Abstract

Health disparities in medicine are due to multifactorial causes, one of which is disproportionate racial representation in educational materials. One example is the lack of diverse skin tones represented in dermatology material. Dermatomyositis (DM) has a prominent dermatologic component, and the underappreciation of rashes due to darker skin tones may hinder diagnosis and treatment. African-American patients with DM frequently have worse outcomes than others. This study assesses skin tone representation in images of dermatomyositis rashes. DM images were analyzed from dermatology, rheumatology, internal medicine, neurology, and neuromuscular textbooks published in the last ten years and online image databases that were available through an online medical library. Authors graded skin tone independently on the Massey and Martin Skin Color Scale (MMSCS) from 1 (very light) to 10 (very dark), which was then averaged for a final score for four groupings: MMCS 1-2, 3-4, 5-7, and 8-10. In cases of large discrepancies (scores were not in adjacent MMCSC groups) or poor skin visibility, the image was excluded. 561 images were analyzed from 93 textbooks (59 dermatology, 11 neurology, 10 neuromuscular, 7 rheumatology, 6 internal medicine) and 3 online databases (UpToDate, VisualDx, DermNet NZ). The majority (73.1%) of images represented skin tones in MMSCS 1-2, followed by 3-4 (13.4%), 5-7 (11.8%), and 8-10 (1.8%). Of the images in MMSCS 5-7 or 8-10, 59.2% were in online databases and 80.6% of textbook images were in dermatology books.

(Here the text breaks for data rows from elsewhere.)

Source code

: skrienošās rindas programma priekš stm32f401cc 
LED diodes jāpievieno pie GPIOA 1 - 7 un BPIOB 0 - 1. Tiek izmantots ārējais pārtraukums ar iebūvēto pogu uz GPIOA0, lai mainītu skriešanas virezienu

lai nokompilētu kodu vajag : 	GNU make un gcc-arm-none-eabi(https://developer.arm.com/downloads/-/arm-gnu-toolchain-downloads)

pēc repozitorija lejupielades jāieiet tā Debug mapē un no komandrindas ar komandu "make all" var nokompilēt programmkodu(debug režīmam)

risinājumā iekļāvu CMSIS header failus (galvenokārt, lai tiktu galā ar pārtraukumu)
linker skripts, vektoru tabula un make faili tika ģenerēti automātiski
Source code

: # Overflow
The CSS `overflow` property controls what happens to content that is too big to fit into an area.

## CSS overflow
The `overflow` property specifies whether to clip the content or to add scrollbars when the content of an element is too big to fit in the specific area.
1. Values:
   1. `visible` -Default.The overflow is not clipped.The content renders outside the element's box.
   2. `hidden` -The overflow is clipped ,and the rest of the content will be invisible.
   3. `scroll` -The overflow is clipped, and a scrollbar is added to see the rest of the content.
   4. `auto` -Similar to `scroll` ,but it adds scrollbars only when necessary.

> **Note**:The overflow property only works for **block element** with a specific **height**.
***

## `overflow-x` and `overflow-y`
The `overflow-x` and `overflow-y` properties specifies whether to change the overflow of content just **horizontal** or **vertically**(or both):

Only 5.9% of images from rheumatology and neuromuscular textbooks included images of MMSCS 5-10 classification. Patients with lighter skin tones were represented in a higher number of dermatomyositis related educational materials compared to patients with darker skin tones. Non-dermatology resources lacked varied skin tone representation in dermatomyositis. Our findings add to current research implicating that darker skin tones are underrepresented in dermatology, specifically DM. This leads to the inability to properly characterize skin involvement in DM and may lead to inappropriate exclusion from clinical trials due to erroneous skin scoring.